The Wake Forest Garden Club is proud to be the longest continuing community service organization in Wake Forest. Since Susie Lanneau Powell presided over our first meeting in October of 1924, the Club has gone on to survive difficult times and to manage great achievements. In 1926 the Club was one of the earliest garden clubs in North Carolina to become a member of the State Federation of Garden Clubs. In 1933 the Club organized a junior Garden Club and established a bird sanctuary at what is now Paschal Golf Club. During the 1940s the Club directed its efforts into decorating and furnishing the Wake Forest Community House and grounds. After Wake Forest College moved to Winston-Salem in 1956, the Club suffered a serious decline in membership. Rather than allowing the Club to wither away, longtime members rallied and kept the Club going. Not only did the Club survive the loss of the College, but was instrumental in preserving the Calvin Jones House, now home to the Wake Forest Historical Museum. Then in 2000 the Club became enamored with the Natural Gardens of Rockcliff Farm and worked to revitalize the B.W.Wells Association. In recent years the Club participates in community projects, and maintains the Museum gardens.
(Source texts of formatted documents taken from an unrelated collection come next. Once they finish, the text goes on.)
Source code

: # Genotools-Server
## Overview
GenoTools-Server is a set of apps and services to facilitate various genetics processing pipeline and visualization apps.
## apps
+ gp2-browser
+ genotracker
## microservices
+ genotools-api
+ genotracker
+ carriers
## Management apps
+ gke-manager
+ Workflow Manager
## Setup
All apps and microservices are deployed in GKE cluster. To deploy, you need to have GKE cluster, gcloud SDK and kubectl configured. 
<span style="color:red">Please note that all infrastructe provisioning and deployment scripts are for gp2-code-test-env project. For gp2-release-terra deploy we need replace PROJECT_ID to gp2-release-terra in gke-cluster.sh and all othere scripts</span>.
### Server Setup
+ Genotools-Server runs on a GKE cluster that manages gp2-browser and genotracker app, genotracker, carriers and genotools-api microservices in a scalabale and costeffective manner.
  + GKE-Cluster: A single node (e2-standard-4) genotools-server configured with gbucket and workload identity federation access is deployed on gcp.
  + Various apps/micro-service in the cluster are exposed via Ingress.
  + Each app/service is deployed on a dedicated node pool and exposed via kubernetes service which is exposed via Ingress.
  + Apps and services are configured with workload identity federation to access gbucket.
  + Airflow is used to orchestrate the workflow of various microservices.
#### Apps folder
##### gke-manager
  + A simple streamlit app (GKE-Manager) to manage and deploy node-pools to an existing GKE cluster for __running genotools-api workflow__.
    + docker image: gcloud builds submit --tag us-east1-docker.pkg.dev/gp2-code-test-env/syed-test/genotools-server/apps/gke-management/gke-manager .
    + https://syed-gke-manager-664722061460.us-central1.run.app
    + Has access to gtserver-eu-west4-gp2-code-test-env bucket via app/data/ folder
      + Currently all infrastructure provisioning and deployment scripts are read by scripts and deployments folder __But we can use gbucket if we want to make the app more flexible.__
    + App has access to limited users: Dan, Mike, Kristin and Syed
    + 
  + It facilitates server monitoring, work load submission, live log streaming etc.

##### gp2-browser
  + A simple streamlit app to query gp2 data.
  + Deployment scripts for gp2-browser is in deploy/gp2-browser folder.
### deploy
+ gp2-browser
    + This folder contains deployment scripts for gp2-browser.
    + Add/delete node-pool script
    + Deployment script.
In June 1956, one month after Wake Forest College moved to Winston-Salem, a group of eleven women from the Wake Forest Garden Club decided to save the Calvin Jones House from a planned demolition. Their petition stated, in part:
“We, the undersigned chairman and committee appointed by the Wake Forest Garden Club to promote an interest toward restoring the oldest house in Wake Forest, make this appeal to all who can and will help to make this project a permanent success…. If the first administration building of Wake Forest College can be saved, we feel that it should be saved in a permanent and beautiful way, giving it all the prestige of antiquity in furniture and surroundings that would be true to the period of early days and it would require financial support.”
First known as the Calvin Jones Memorial Society, Inc., the Garden Club’s new nonprofit made plans to purchase the house, move it off campus, complete a full restoration, and then open it to the public as a museum. In direct response to their efforts, Southeastern Baptist Theological Seminary gave the house to the Society, and Wake Forest College donated the lot on N. Main Street. In 1959, the nonprofit changed its name to the Wake Forest College Birthplace Society, Inc. Garden Club leaders such as Kathleen Mackie Lake, Ruth Snyder, Pauline Binkley and Carolyn Holding continued to blaze the trail— in 1963 holding a “Rock Party” to prepare the new lot for mowing, organizing the first membership drive in 1975, and collecting artifacts connected to the college to populate the Museum.
In more recent years, the Wake Forest Garden Club has contributed funds and time to the museum, more to the museum than perhaps any other local civic organization. For more than 30 years we have provided regular gifts of funds for the benefit of the Museum as well as volunteer hours to maintain the Museum gardens. In return, the Museum has generously provided space for our meetings and fund raisers.